Within these standard agreements, there is one that is set as default - and which therefore is sent in MyTerms standard-based browser signals as the individuals’ default privacy preference. At present that is named Service Delivery Base, or SD BASE; but that name may evolve from its technical/ legal start point to something more tuned for mass market. Very simply, when an individual proposes SD BASE as their preferred privacy policy to an organisation they are saying ‘i’m here to look at or obtain a product or service from you. I will happily give you the data that you need for that, and enable you to use that data for the purposes that support product/ service provision and delivery. But no more. I do not want to provide more data than that, or enable more purposes than that’. In other words, ‘just give me the service please, nothing else’. And in further words…, yes MyTerms specifically enables and turbo-charges the long held privacy and data protection principles of transparency, data minimisation, purpose limitation, and reciprocity. There are then several more evolved relationships in the MyTerms registry that allow an increased data exchange. But they only kick-in if the parties, via the methods in the standard, agree to escalate; perhaps to enable analytics, or to request data portability. (each of the standard agreements has a variant that adds a data portability request to the interaction. The only capability that is specifically NOT in any of the standard agreements at present is third party tracking, i.e. surveillance.
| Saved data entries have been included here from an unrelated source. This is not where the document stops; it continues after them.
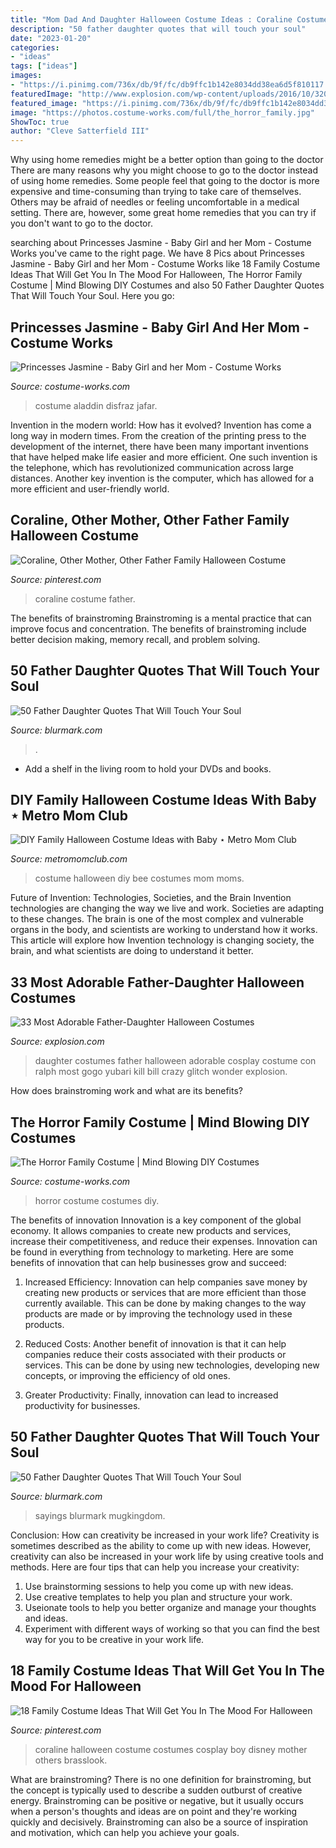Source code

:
 ```yaml
---
title: "Mom Dad And Daughter Halloween Costume Ideas : Coraline Costume Father"
description: "50 father daughter quotes that will touch your soul"
date: "2023-01-20"
categories:
- "ideas"
tags: ["ideas"]
images:
- "https://i.pinimg.com/736x/db/9f/fc/db9ffc1b142e8034dd38ea6d5f810117.jpg"
featuredImage: "http://www.explosion.com/wp-content/uploads/2016/10/320834eb47cccfb0138fed8a9b161071.jpg"
featured_image: "https://i.pinimg.com/736x/db/9f/fc/db9ffc1b142e8034dd38ea6d5f810117.jpg"
image: "https://photos.costume-works.com/full/the_horror_family.jpg"
ShowToc: true
author: "Cleve Satterfield III"
---
```



Why using home remedies might be a better option than going to the doctor
There are many reasons why you might choose to go to the doctor instead of using home remedies. Some people feel that going to the doctor is more expensive and time-consuming than trying to take care of themselves. Others may be afraid of needles or feeling uncomfortable in a medical setting. There are, however, some great home remedies that you can try if you don't want to go to the doctor.

	

		
searching about Princesses Jasmine - Baby Girl and her Mom - Costume Works you've came to the right page. We have 8 Pics about Princesses Jasmine - Baby Girl and her Mom - Costume Works like 18 Family Costume Ideas That Will Get You In The Mood For Halloween, The Horror Family Costume | Mind Blowing DIY Costumes and also 50 Father Daughter Quotes That Will Touch Your Soul. Here you go:
		
    
## Princesses Jasmine - Baby Girl And Her Mom - Costume Works

<img loading=lazy src="https://photos.costume-works.com/full/princess_jasmine.jpg" onerror="this.onerror=null;this.src='https://tse1.mm.bing.net/th?id=OIP.aUnYrVIBOw8NvjjfrKdeMwHaK3&amp;pid=15.1';" alt="Princesses Jasmine - Baby Girl and her Mom - Costume Works">

_Source: costume-works.com_

>costume aladdin disfraz jafar. 

	

Invention in the modern world: How has it evolved?
Invention has come a long way in modern times. From the creation of the printing press to the development of the internet, there have been many important inventions that have helped make life easier and more efficient. One such invention is the telephone, which has revolutionized communication across large distances. Another key invention is the computer, which has allowed for a more efficient and user-friendly world.

    
## Coraline, Other Mother, Other Father Family Halloween Costume

<img loading=lazy src="https://i.pinimg.com/736x/c7/c1/f9/c7c1f91d94ee3ea2296f82e9c523e6c1.jpg" onerror="this.onerror=null;this.src='https://tse3.mm.bing.net/th?id=OIP.5pfpFcRbEkTcATtmpgxFHwHaK1&amp;pid=15.1';" alt="Coraline, Other Mother, Other Father Family Halloween Costume">

_Source: pinterest.com_

>coraline costume father. 

	

The benefits of brainstroming
Brainstroming is a mental practice that can improve focus and concentration. The benefits of brainstroming include better decision making, memory recall, and problem solving.

    
## 50 Father Daughter Quotes That Will Touch Your Soul

<img loading=lazy src="https://www.blurmark.com/wp-content/uploads/2017/03/Father-Daughter-Quotes-22.jpg" onerror="this.onerror=null;this.src='https://tse1.mm.bing.net/th?id=OIP.42K68YwGCc4yBLnpHrBOCwHaFj&amp;pid=15.1';" alt="50 Father Daughter Quotes That Will Touch Your Soul">

_Source: blurmark.com_

>. 

	

- Add a shelf in the living room to hold your DVDs and books.

    
## DIY Family Halloween Costume Ideas With Baby ⋆ Metro Mom Club

<img loading=lazy src="http://metromomclub.com/wp-content/uploads/2016/10/bee-keepers-costume.jpg" onerror="this.onerror=null;this.src='https://tse4.mm.bing.net/th?id=OIP.twj8b2CexVkj035UvGUvxAHaE7&amp;pid=15.1';" alt="DIY Family Halloween Costume Ideas with Baby ⋆ Metro Mom Club">

_Source: metromomclub.com_

>costume halloween diy bee costumes mom moms. 

	

Future of Invention: Technologies, Societies, and the Brain
Invention technologies are changing the way we live and work. Societies are adapting to these changes. The brain is one of the most complex and vulnerable organs in the body, and scientists are working to understand how it works. This article will explore how Invention technology is changing society, the brain, and what scientists are doing to understand it better.

    
## 33 Most Adorable Father-Daughter Halloween Costumes

<img loading=lazy src="http://www.explosion.com/wp-content/uploads/2016/10/320834eb47cccfb0138fed8a9b161071.jpg" onerror="this.onerror=null;this.src='https://tse1.mm.bing.net/th?id=OIP.dmwbRWlZLqwWIhljxHTegwHaLI&amp;pid=15.1';" alt="33 Most Adorable Father-Daughter Halloween Costumes">

_Source: explosion.com_

>daughter costumes father halloween adorable cosplay costume con ralph most gogo yubari kill bill crazy glitch wonder explosion. 

	

How does brainstroming work and what are its benefits?
 

    
## The Horror Family Costume | Mind Blowing DIY Costumes

<img loading=lazy src="https://photos.costume-works.com/full/the_horror_family.jpg" onerror="this.onerror=null;this.src='https://tse3.mm.bing.net/th?id=OIP.H8BetranWkg1pafU-T_YvQHaL8&amp;pid=15.1';" alt="The Horror Family Costume | Mind Blowing DIY Costumes">

_Source: costume-works.com_

>horror costume costumes diy. 

	

The benefits of innovation
Innovation is a key component of the global economy. It allows companies to create new products and services, increase their competitiveness, and reduce their expenses. Innovation can be found in everything from technology to marketing. Here are some benefits of innovation that can help businesses grow and succeed:
1. Increased Efficiency: Innovation can help companies save money by creating new products or services that are more efficient than those currently available. This can be done by making changes to the way products are made or by improving the technology used in these products.

2. Reduced Costs: Another benefit of innovation is that it can help companies reduce their costs associated with their products or services. This can be done by using new technologies, developing new concepts, or improving the efficiency of old ones.

3. Greater Productivity: Finally, innovation can lead to increased productivity for businesses.

    
## 50 Father Daughter Quotes That Will Touch Your Soul

<img loading=lazy src="https://www.blurmark.com/wp-content/uploads/2017/03/Father-Daughter-Quotes-33-768x644.jpg" onerror="this.onerror=null;this.src='https://tse1.mm.bing.net/th?id=OIP.ho1qlaN1StAJQnYA9FZKxgHaGN&amp;pid=15.1';" alt="50 Father Daughter Quotes That Will Touch Your Soul">

_Source: blurmark.com_

>sayings blurmark mugkingdom. 

	

Conclusion: How can creativity be increased in your work life?
Creativity is sometimes described as the ability to come up with new ideas. However, creativity can also be increased in your work life by using creative tools and methods. Here are four tips that can help you increase your creativity:
1. Use brainstorming sessions to help you come up with new ideas.
2. Use creative templates to help you plan and structure your work.
3. Useionate tools to help you better organize and manage your thoughts and ideas.
4. Experiment with different ways of working so that you can find the best way for you to be creative in your work life.

    
## 18 Family Costume Ideas That Will Get You In The Mood For Halloween

<img loading=lazy src="https://i.pinimg.com/736x/db/9f/fc/db9ffc1b142e8034dd38ea6d5f810117.jpg" onerror="this.onerror=null;this.src='https://tse1.mm.bing.net/th?id=OIP.hBoqPWA2OGMhoghdZS9W4QHaJQ&amp;pid=15.1';" alt="18 Family Costume Ideas That Will Get You In The Mood For Halloween">

_Source: pinterest.com_

>coraline halloween costume costumes cosplay boy disney mother others brasslook. 

	

What are brainstroming?
There is no one definition for brainstroming, but the concept is typically used to describe a sudden outburst of creative energy. Brainstroming can be positive or negative, but it usually occurs when a person's thoughts and ideas are on point and they're working quickly and decisively. Brainstroming can also be a source of inspiration and motivation, which can help you achieve your goals.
So what does all of that mean for the possible intersect between the EU stated requirements in the omnibus update to GDPR and ePrivacy? I would contend that MyTerms could well be a valid solution to the stated EU requirement. It is already coming from a standards body, and is very ethically aligned with core EU principles. The criticism of alternates and existing privacy signals are that they can be too broad and blunt - often forming as a giant NO; you can’t do that. Which is fine in theory, but is then largely ignored in practice.
I would contend that MyTerms, and especially the default ‘Service Delivery Only’ model moves beyond the blunt ‘No’. It is effectively a ‘No…., but’. Or indeed if/ when the individual opts for a more evolved agreement with a specific organisation/ app then it becomes a ‘Yes….., but’. Two more points that may become relevant:
The MyTerms standard is about the handshake. The means through which agreements are proposed, iterated upon, signed and stored. A visual of that is below.
The agreements themselves (five in phase one and a further eight identified for phase two) are what can flex based on market conditions and their utility in practice.
The standard is due to launch in January 2026, in time for Global Privacy Week. The ‘MyTerms Alliance’ is forming now; that is the group of affiliated organisations that wish to support and enable the development and adoption of the work. Web site for that should be up soon; meantime drop me a note if you are interested in joining.
And let me close on one final reminder of what this is really about. MyTerms is for our Kids.